◆ **Records for the exercise**:
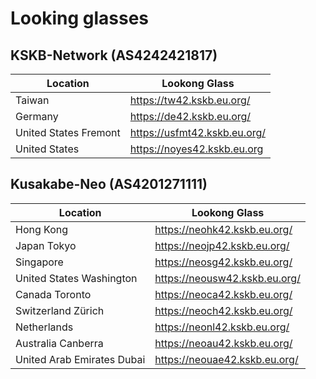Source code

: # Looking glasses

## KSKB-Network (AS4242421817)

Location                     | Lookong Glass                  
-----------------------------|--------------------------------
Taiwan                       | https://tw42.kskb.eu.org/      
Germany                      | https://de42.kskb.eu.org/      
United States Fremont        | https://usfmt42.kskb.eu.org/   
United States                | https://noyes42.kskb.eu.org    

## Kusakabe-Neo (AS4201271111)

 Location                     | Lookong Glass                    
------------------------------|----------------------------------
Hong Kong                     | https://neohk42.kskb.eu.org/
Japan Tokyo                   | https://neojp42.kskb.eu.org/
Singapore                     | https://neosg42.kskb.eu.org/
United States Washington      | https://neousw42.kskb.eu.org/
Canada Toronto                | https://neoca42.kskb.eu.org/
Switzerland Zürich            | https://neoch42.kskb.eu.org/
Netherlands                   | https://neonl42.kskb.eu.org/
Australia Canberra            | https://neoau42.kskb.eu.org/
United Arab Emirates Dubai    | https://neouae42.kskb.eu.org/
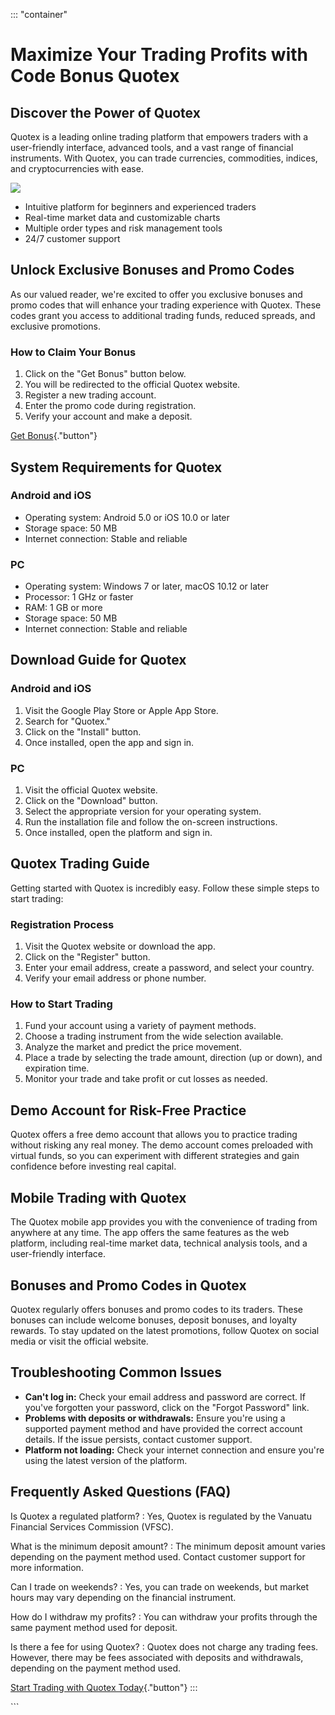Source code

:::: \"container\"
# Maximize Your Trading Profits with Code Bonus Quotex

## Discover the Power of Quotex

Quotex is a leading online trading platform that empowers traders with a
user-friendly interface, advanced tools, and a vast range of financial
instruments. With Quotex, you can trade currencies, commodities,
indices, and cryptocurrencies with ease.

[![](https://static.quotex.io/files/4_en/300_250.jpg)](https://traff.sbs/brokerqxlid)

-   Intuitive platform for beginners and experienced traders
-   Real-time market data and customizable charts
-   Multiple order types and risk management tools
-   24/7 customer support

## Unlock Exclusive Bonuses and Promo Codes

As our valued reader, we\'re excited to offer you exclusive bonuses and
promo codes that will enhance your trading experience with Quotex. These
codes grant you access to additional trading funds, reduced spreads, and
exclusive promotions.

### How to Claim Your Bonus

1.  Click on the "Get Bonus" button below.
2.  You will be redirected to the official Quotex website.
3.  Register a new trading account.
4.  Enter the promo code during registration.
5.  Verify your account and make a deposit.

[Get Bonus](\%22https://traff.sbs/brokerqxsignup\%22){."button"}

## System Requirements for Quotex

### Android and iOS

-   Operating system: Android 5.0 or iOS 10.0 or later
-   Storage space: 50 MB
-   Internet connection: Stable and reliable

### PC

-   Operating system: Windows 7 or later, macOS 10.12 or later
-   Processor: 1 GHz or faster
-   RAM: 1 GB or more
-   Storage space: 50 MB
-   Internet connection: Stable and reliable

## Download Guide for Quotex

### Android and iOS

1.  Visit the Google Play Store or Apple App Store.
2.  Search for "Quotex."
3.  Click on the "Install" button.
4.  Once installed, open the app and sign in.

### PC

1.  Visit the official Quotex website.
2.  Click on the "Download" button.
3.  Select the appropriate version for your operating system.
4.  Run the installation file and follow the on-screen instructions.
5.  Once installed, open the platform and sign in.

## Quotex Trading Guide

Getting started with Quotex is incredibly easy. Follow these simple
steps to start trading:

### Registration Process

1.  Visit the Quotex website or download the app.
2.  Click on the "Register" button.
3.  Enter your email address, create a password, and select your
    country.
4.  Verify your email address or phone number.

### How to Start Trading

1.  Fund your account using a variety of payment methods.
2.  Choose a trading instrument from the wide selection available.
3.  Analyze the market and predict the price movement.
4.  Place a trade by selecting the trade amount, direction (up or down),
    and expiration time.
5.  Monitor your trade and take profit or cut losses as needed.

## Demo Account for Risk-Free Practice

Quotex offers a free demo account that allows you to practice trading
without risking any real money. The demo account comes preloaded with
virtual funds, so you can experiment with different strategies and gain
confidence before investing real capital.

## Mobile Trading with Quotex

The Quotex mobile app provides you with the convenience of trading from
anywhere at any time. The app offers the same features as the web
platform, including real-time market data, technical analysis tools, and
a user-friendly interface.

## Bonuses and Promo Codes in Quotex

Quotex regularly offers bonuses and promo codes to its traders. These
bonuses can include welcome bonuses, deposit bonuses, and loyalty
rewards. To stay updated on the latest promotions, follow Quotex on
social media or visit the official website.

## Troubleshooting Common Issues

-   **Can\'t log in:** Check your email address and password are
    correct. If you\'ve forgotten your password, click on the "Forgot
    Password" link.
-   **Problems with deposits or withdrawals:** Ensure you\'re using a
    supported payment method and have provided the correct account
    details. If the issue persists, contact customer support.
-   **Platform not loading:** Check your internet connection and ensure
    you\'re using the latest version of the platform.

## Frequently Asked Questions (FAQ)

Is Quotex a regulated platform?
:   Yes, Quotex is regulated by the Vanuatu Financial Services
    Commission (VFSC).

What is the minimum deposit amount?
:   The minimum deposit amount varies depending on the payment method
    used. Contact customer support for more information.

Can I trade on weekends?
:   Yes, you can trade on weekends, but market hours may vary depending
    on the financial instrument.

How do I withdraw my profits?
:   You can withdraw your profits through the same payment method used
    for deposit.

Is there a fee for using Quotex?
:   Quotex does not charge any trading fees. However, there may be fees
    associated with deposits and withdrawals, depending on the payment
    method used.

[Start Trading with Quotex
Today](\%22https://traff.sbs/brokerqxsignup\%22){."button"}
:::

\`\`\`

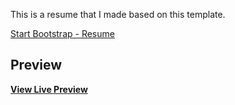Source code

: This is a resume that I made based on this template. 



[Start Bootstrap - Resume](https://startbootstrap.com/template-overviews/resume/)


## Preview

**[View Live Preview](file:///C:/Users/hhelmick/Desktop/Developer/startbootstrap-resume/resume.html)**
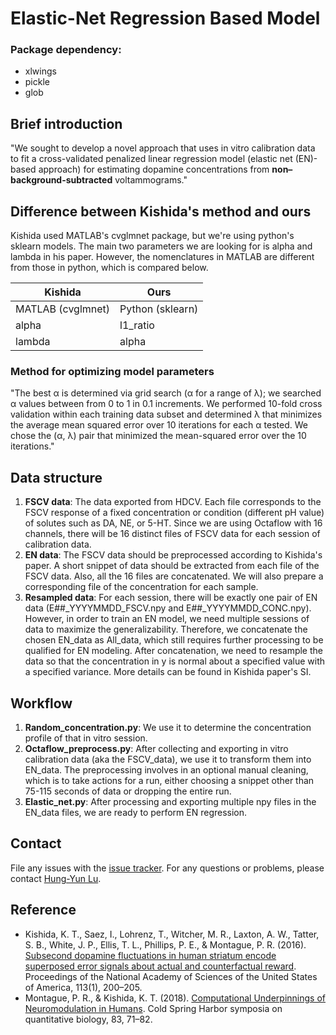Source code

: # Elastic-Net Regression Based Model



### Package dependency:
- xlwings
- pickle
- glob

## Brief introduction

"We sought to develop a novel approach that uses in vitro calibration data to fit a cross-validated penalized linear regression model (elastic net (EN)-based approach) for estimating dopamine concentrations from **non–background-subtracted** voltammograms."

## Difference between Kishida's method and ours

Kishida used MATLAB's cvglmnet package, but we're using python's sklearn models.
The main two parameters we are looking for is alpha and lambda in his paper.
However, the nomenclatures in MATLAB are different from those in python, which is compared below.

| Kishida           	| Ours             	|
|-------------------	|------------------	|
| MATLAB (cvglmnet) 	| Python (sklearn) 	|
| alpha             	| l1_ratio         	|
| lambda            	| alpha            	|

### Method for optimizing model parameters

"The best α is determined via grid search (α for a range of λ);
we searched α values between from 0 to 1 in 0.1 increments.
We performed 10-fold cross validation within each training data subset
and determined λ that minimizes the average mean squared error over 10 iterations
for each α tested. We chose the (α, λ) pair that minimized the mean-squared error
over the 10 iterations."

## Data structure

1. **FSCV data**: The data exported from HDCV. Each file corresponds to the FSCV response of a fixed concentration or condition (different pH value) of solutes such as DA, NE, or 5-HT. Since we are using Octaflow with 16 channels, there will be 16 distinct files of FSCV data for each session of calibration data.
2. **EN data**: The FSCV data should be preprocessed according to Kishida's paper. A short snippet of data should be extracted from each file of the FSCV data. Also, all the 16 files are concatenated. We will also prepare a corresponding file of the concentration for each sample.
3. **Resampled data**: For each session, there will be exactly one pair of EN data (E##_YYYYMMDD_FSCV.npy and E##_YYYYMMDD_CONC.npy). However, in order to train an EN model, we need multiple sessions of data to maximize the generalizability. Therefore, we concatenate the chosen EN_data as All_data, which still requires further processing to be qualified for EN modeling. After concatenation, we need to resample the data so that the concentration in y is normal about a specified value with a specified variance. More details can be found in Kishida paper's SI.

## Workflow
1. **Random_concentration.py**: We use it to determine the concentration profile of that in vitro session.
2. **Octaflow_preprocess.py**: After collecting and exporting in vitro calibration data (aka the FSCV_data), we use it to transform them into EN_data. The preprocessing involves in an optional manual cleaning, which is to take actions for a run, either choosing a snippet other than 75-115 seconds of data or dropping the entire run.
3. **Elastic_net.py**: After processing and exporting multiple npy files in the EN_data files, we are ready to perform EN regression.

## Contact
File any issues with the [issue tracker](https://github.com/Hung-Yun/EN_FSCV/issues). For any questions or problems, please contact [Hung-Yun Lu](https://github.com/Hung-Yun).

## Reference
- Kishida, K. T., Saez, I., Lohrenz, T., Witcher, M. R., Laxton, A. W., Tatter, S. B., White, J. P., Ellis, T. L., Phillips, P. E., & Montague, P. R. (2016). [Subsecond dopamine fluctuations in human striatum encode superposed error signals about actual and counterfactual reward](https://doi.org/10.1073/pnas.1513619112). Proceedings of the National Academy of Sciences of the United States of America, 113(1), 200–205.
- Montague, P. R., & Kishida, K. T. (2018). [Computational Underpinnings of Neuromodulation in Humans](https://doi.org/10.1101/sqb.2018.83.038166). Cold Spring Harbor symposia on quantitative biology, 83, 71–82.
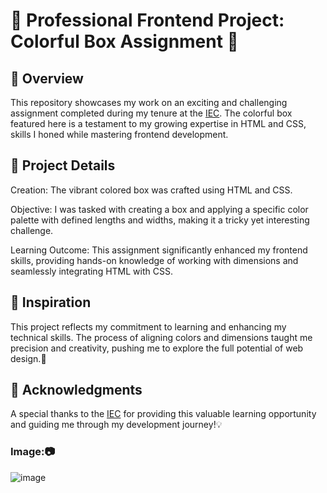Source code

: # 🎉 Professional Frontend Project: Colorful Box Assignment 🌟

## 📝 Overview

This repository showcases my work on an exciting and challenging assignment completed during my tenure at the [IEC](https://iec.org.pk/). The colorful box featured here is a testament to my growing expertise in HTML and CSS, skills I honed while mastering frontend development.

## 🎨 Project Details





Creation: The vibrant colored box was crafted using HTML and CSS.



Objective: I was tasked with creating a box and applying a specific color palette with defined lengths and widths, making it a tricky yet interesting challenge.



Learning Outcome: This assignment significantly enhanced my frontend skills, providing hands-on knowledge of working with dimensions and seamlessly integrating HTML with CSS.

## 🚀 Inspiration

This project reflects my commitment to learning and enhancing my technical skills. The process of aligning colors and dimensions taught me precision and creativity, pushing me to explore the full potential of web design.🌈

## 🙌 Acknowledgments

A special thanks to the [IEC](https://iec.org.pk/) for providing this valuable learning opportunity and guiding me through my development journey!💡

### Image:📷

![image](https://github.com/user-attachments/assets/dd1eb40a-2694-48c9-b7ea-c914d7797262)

◆ **Exercise description**: Copy nothing but the lines above from the one with "- Montague, P." through the end of the material, word for word, and drop the pictures.

◆ **Result of the task**:
- Montague, P. R., & Kishida, K. T. (2018). [Computational Underpinnings of Neuromodulation in Humans](https://doi.org/10.1101/sqb.2018.83.038166). Cold Spring Harbor symposia on quantitative biology, 83, 71–82.
Source code

: # 🎉 Professional Frontend Project: Colorful Box Assignment 🌟

## 📝 Overview

This repository showcases my work on an exciting and challenging assignment completed during my tenure at the [IEC](https://iec.org.pk/). The colorful box featured here is a testament to my growing expertise in HTML and CSS, skills I honed while mastering frontend development.

## 🎨 Project Details





Creation: The vibrant colored box was crafted using HTML and CSS.



Objective: I was tasked with creating a box and applying a specific color palette with defined lengths and widths, making it a tricky yet interesting challenge.



Learning Outcome: This assignment significantly enhanced my frontend skills, providing hands-on knowledge of working with dimensions and seamlessly integrating HTML with CSS.

## 🚀 Inspiration

This project reflects my commitment to learning and enhancing my technical skills. The process of aligning colors and dimensions taught me precision and creativity, pushing me to explore the full potential of web design.🌈

## 🙌 Acknowledgments

A special thanks to the [IEC](https://iec.org.pk/) for providing this valuable learning opportunity and guiding me through my development journey!💡

### Image:📷

![image](https://github.com/user-attachments/assets/dd1eb40a-2694-48c9-b7ea-c914d7797262)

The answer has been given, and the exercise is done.